Task item: Across the whole listing, copy out every line that includes the string "special".

Supplied information:
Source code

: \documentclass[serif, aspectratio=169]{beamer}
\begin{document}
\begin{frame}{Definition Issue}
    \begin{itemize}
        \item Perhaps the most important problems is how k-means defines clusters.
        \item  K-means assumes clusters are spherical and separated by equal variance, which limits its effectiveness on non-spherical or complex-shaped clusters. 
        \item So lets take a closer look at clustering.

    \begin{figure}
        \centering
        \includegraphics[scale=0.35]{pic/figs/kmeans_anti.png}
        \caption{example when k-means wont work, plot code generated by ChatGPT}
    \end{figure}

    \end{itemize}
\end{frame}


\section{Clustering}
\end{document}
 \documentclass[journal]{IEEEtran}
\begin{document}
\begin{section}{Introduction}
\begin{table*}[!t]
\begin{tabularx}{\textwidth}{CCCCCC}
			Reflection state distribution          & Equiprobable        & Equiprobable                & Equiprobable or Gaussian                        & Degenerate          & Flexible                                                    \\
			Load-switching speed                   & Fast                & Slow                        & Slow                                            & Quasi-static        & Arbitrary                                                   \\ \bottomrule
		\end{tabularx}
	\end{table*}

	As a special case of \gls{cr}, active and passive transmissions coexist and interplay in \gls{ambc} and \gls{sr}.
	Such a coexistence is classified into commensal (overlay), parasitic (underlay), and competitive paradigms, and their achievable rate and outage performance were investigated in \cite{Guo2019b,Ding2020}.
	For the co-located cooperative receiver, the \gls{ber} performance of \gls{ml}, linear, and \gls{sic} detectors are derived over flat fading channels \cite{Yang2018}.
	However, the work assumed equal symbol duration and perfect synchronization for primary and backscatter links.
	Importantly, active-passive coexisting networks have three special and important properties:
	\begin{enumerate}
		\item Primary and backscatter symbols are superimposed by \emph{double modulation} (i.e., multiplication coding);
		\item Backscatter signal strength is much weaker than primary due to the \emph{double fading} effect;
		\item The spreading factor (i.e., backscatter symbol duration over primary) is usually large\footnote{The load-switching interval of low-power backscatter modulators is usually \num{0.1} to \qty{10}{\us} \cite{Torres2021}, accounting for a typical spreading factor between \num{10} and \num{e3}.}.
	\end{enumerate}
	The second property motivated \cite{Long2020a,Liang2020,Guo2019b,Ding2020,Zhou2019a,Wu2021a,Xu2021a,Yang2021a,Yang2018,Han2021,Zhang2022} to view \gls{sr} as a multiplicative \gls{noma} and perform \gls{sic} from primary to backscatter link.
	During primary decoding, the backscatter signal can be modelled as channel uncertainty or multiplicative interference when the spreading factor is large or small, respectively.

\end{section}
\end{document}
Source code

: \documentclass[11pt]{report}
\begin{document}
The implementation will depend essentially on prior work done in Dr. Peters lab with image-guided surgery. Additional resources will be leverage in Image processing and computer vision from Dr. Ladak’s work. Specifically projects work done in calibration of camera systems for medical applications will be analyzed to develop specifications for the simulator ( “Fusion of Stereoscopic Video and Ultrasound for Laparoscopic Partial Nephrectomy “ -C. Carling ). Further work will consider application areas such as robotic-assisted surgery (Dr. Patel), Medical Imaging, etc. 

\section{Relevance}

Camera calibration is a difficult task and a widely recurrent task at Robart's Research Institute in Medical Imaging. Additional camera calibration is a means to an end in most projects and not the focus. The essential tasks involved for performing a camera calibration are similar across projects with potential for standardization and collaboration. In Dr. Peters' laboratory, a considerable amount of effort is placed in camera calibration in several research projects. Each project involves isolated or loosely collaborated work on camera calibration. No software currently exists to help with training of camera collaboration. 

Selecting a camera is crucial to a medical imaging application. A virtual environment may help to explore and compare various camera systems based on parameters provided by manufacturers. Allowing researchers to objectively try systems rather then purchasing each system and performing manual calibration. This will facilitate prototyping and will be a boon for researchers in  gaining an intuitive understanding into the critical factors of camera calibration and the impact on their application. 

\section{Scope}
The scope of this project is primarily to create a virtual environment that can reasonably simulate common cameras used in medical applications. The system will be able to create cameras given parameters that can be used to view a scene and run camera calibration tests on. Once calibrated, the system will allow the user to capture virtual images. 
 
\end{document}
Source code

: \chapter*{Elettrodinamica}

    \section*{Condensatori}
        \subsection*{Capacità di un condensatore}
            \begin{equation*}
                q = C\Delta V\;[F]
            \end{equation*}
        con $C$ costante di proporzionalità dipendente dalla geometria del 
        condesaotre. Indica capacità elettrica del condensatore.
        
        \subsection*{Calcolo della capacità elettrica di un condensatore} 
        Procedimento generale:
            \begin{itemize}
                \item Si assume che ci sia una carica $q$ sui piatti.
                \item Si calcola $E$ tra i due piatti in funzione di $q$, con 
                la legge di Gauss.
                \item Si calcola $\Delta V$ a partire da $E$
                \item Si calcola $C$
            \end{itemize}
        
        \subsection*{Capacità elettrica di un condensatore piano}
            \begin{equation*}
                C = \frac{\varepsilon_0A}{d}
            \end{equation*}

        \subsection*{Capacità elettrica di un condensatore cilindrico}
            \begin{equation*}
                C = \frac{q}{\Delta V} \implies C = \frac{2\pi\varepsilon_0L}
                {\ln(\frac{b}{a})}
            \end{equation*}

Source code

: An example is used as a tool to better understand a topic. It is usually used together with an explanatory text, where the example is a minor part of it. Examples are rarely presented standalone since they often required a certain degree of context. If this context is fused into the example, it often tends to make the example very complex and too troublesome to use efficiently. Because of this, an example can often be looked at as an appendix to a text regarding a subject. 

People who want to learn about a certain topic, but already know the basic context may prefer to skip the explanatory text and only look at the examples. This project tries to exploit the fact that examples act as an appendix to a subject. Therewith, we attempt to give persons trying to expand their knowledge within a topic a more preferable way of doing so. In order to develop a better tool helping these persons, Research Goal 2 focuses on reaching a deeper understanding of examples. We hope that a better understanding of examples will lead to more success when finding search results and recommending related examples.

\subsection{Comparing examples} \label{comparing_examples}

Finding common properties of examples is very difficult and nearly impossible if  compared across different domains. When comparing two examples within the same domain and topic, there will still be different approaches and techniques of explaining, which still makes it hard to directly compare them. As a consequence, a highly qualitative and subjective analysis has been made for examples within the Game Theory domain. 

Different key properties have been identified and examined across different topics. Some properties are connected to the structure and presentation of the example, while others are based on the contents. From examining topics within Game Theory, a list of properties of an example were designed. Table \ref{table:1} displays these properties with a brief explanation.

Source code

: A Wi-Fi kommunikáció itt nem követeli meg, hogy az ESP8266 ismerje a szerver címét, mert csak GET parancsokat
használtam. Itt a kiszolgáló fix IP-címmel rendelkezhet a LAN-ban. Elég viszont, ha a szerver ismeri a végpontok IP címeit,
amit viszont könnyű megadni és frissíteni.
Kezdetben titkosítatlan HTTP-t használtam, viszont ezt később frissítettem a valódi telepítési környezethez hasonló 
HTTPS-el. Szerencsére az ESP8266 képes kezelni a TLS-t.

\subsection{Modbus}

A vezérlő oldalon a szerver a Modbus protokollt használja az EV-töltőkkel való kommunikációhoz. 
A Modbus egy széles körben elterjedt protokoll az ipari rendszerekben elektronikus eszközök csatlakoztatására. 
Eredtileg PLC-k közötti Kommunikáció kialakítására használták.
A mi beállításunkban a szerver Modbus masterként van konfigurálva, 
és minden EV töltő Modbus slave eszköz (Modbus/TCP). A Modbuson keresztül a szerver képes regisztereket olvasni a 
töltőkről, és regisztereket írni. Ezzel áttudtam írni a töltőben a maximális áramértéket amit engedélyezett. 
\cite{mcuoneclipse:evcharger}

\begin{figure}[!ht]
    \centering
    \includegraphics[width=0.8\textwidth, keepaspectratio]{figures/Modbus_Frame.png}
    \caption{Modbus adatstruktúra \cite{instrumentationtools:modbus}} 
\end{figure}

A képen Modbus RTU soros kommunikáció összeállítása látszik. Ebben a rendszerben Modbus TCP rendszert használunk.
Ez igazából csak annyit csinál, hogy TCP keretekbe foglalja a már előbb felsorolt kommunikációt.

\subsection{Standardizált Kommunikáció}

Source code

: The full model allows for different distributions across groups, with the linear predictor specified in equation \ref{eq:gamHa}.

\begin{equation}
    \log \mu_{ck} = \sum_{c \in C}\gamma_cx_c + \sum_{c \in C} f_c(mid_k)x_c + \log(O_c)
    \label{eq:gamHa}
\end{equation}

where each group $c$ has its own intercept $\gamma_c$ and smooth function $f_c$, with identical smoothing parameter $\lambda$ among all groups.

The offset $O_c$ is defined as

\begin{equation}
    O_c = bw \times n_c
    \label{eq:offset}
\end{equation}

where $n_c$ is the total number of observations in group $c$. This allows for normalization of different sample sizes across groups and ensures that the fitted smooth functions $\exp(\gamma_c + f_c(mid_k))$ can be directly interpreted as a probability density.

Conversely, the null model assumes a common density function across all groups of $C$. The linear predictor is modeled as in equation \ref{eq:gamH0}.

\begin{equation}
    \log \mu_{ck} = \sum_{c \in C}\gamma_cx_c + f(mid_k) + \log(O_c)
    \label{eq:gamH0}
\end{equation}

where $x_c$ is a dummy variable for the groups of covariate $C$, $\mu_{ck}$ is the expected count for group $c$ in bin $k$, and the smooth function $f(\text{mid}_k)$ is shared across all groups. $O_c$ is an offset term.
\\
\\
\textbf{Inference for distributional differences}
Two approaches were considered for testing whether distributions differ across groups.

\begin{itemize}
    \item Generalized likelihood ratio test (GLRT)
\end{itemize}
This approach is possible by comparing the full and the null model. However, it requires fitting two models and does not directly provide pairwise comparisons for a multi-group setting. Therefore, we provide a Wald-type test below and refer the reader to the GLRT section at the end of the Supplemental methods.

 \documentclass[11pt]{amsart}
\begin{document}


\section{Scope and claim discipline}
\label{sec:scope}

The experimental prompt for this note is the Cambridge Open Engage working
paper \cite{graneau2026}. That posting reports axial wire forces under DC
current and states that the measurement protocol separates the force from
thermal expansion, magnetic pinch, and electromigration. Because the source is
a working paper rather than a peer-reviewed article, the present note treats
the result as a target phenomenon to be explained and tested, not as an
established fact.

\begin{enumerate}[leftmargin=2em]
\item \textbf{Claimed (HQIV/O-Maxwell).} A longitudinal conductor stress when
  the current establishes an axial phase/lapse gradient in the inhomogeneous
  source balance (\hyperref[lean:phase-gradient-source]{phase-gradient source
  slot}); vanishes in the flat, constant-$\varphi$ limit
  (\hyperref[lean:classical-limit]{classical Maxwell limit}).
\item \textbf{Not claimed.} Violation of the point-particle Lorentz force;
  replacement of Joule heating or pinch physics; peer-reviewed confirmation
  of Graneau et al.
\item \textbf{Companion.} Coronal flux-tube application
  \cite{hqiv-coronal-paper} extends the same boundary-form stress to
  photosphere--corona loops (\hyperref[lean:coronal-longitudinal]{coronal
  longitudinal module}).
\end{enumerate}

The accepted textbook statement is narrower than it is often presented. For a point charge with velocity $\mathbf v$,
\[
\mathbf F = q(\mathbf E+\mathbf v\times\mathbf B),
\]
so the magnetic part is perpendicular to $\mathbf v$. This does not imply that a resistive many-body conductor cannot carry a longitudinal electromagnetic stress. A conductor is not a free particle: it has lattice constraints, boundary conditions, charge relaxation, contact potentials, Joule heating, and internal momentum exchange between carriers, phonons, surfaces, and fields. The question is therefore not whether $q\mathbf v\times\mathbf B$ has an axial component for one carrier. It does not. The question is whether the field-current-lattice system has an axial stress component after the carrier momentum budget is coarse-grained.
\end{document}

Result for this exercise:
	As a special case of \gls{cr}, active and passive transmissions coexist and interplay in \gls{ambc} and \gls{sr}.
	Importantly, active-passive coexisting networks have three special and important properties:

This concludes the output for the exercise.